My sisters lab was night and day. He looked great on innova, but it was too rich for him. Anal gland problems. Then we switched him to california natural and that issue cleared up within a few days. His glossy black coat became dull. I recently convinced her to try TOTW. She called me up and couldn't believe the difference in just a few days. Glossy coat is back:smile: I'm sure every dog is different, but this is one case where we saw instant results.


----------



## SamWu1 (Oct 15, 2010)

I saw little to no differences between kibbles, NB, EVO, Orijen, Blue, etc. Raw washen I saw significant differences. I'm sure if it was SD, Purina, IAMS, Eukanuba, etc. compared to a good product, the results would be more apparent.


----------



## SaltyDog (Mar 10, 2010)

I was very dissatisfied with Wellness Super 5. The itching was outta control and it was so low on calories, all they wanted to do was nap.


One of my dogs could not handle Orijen 6 Fish at all. Almost every time, she'd throw up. The other one ate it just fine, but got the squirts from it....:biggrin:.


I found with both of my dogs....for some very odd reason....that they both did better, functioned better and looked better on Orijen Large Breed Puppy over Orijen Adult. Doesn't make any sense 

The very best kibbles I've fed are hands down Evo Chicken/Turkey, Evo Red, Orijen LBP, and Canine Caviar Chicken. 








.


----------



## cprcheetah (Jul 14, 2010)

While not a 'high' quality food, I will never feed Avoderm products again, a few years back I fed it to my Standard Poodle, Cassie who got nutritional cataracts (confirmed by a doggie eye doctor) while on that food, we switched her to something else and the cataracts went away.


----------



## Jack Monzon (Jul 25, 2010)

My dog hated Nature's Variety Instinct and Prairie, and his stools weren't great, especially on Instinct. He was also itching terribly all the time. I switched to California Natural and he loves it, his crap is perfect, and he's not itching nearly as much anymore. That said, it could be a seasonal-allergy coincidence, as it's just started getting cold here in NY. But there's no doubt that he likes eating CN way more than the NV products. I tried a few different flavors of NV, too.


----------



## josh83 (Oct 24, 2010)

My dog use to be on Nutro and she would be vomiting all the time. I switched her to Orijen and she is doing great now. No more Vomiting.


----------



## chocolatelabguy (Nov 17, 2009)

We saw a huge difference in our lab when switching from Scince Diet to Chicken Soup. We saw a much smaller improvement, but improvement nonetheless, when we switched from Chicken Soup to TOTW. 

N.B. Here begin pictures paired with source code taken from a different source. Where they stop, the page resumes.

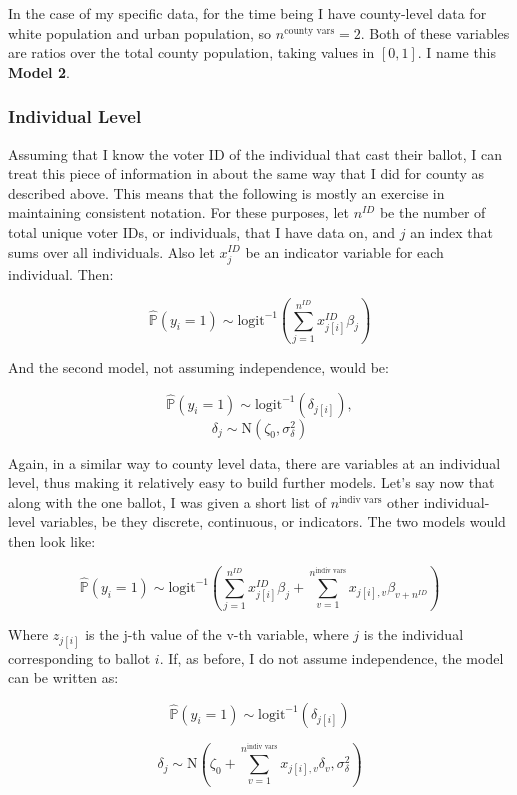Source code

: \documentclass[12pt,twoside]{reedthesis}
\begin{document}
  In the case of my specific data, for the time being I have county-level
  data for white population and urban population, so
  \(n^{\text{county vars}} = 2\). Both of these variables are ratios over
  the total county population, taking values in \([0,1]\). I name this
  \textbf{Model 2}.
  
  \subsubsection{Individual Level}\label{individual-level}
  
  Assuming that I know the voter ID of the individual that cast their
  ballot, I can treat this piece of information in about the same way that
  I did for county as described above. This means that the following is
  mostly an exercise in maintaining consistent notation. For these
  purposes, let \(n^{ID}\) be the number of total unique voter IDs, or
  individuals, that I have data on, and \(j\) an index that sums over all
  individuals. Also let \(x_{j}^{ID}\) be an indicator variable for each
  individual. Then:
  
  \[\hat{\mathbb{P}}(y_i = 1) \sim \text{logit}^{-1}(\sum_{j = 1}^{n^{ID}}x_{j[i]}^{ID}\beta_{j})\]
  
  And the second model, not assuming independence, would be:
  
  \[\hat{\mathbb{P}}(y_i = 1) \sim \text{logit}^{-1}(\delta_{j[i]}), \]
  \[\delta_{j} \sim \text{N}(\zeta_0, \sigma_{\delta}^2)\]
  
  Again, in a similar way to county level data, there are variables at an
  individual level, thus making it relatively easy to build further
  models. Let's say now that along with the one ballot, I was given a
  short list of \(n^{\text{indiv vars}}\) other individual-level
  variables, be they discrete, continuous, or indicators. The two models
  would then look like:
  
  \[\hat{\mathbb{P}}(y_i = 1) \sim \text{logit}^{-1}(\sum_{j = 1}^{n^{ID}}x_{j[i]}^{ID}\beta_{j} + \sum_{v=1}^{n^{\text{indiv vars}}}x_{j[i], v}\beta_{v+n^{ID}})\]
  
  Where \(z_{j[i]}\) is the j-th value of the v-th variable, where \(j\)
  is the individual corresponding to ballot \(i\). If, as before, I do not
  assume independence, the model can be written as:
  
  \[\hat{\mathbb{P}}(y_i = 1) \sim \text{logit}^{-1}(\delta_{j[i]})\]
  
  \[\delta_{j} \sim \text{N}(\zeta_0 + \sum_{v=1}^{n^{\text{indiv vars}}}x_{j[i], v}\delta_{v}, \sigma_{\delta}^2)\]
  
\end{document}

When I recommended a switch with my brother's highly allergic lab mix from Science Diet prescription formula (sorry, not sure exactly which one), to Chicken Soup, there was a dramatic difference for the better in coat quality, itching/scratching issues, and hot spots. I'm trying to convince him now to move up to a completely grain free formula to see if we can totally get rid of all allergen issues with his dog.


----------



## CorgiPaws (Mar 31, 2009)

I saw a HUGE difference in my GSD mix going from Pedigree/ Beneful to Wellness Super5Mix. 
I had poor results with both EVO and Canidae, but still better than on the junk food. 
Oddly, Kirkland was the kibble he's done best on, an what he's eating while my father-in-law has him until Summer. 
Of course, when we buy a house this summer, and he comes home, it'll be raw all the way.


----------



## vigornj (Nov 4, 2010)

When we rescued Ozzy (3 y/o Male Dobe) he was being fed Kibbles & Bits by his previous owner, he was overweight, low energy, diarrhea often, dry skin and in general a poor coat.

We switched him from Kibbles & Bits to Wellness Super5Mix (I think it's called), noticed a massive change for the better, we ended up moving him to TOTW from Wellness and while the improvement was very minor, on TOTW his poop is excellent now


----------



## channeledbymodem (Dec 25, 2008)

ruckusluvr said:


> i honestly have yet to find a high quality kibble that i got better results with than just feeding 4health, diamond naturals, or kirklands.
> but i still feed better quality although i dont see much difference.


Amen. Of course I would *never* feed a dog *any* kibble exclusively over any length of time. In our home, kibble meals are almost always supplemented with high quality canned or "real" food.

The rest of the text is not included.